Joe Cluster, executive director of the Maryland Republican Party, said the exchange's continued problems will help Republicans unseat Democrats in the General Assembly and could hurt the popularity of the state's top Democrats. GOP lawmakers have called for a special committee with subpoena powers to look into what went wrong.
State lawmakers plan to hold hearings within days of the Assembly convening Jan. 8, Miller said.
Vatz said he believes O'Malley "has tried to do Anthony Brown a favor" by letting Brown take the lead in implementing health care and by stepping forward to take the brunt of media inquires about the exchange's failures.
"At the same time, I think the governor is looking forward to national ambition," Vatz said.
Maryland's two-term governor has presented himself around the country as a tech-savvy pragmatist, a manager who relies on data to make choices and sets benchmarks to measure progress. In 2009, Governing magazine named O'Malley Public Official of The Year for his data-driven StateStat and CityStat programs that use data and technology to "relentlessly" measure government effectiveness.
Creating an online portal to give Maryland's 800,000 uninsured residents access to health care is the largest technological undertaking of O'Malley's career in public service, according to interviews with several state officials.
Last week, his federal political action committee, O'Say Can You See, sent an email blast to supporters saying the health care site had improved but was far from perfect. It asked supporters to "spread the word" that the Affordable Care Act is working in the state.
Brown and O'Malley played down the significance of being the public face of fixing the exchange.
"The governor and I continue to share the same goals and objectives that united us seven years ago: serving the people of Maryland," Brown said in a statement. "We do it to promote progress, not politics."
O'Malley defended Brown's work over the past seven years in several other state health insurance programs. "The lieutenant governor has demonstrated tremendous leadership in implementing reforms that have expanded access, reduced costs and improved care for many Maryland families," O'Malley said in statement.
The governor said "short-term kinks" in the exchange should not overshadow Brown's accomplishments.

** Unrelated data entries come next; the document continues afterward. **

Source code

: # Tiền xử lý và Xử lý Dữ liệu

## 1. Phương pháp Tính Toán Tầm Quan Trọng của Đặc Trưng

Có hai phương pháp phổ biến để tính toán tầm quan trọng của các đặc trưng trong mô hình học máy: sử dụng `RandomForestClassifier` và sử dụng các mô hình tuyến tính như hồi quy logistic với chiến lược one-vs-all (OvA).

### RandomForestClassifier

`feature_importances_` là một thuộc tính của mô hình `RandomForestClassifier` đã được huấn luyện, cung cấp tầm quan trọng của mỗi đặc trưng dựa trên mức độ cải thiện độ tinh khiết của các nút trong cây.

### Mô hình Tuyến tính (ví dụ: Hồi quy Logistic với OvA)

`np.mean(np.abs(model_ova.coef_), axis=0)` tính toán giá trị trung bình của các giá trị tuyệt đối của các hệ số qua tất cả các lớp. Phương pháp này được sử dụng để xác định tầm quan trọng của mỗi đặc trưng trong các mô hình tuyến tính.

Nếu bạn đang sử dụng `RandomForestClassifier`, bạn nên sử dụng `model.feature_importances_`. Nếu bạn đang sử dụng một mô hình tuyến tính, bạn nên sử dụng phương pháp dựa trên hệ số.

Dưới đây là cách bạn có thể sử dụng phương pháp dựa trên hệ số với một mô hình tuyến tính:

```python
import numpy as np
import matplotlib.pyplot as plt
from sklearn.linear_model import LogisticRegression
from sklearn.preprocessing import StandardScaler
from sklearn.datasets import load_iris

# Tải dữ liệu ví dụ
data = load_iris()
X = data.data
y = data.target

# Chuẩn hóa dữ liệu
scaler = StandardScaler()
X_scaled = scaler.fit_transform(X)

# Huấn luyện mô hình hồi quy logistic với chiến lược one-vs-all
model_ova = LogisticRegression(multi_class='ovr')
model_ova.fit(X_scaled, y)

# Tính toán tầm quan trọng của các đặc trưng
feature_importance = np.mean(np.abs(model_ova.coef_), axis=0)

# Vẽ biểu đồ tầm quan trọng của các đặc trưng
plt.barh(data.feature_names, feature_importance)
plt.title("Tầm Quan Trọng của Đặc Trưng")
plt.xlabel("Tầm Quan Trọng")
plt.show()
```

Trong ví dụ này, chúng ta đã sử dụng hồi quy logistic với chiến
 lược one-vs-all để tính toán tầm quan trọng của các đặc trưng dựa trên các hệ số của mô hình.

Donald F. Norris, chairman of the department of public policy at the University of Maryland, Baltimore County, said that while the image of O'Malley saving the day might temporarily bruise Brown, voters will find it irrelevant if the health exchange eventually works.
"It's a blip on a radar screen, both in the fact that the website had problems and that O'Malley stepped in to fix it," Norris said. "It will go away, and Anthony will be able to say it was a problem and we fixed it. ... If by April we're still on this issue, that's a different matter."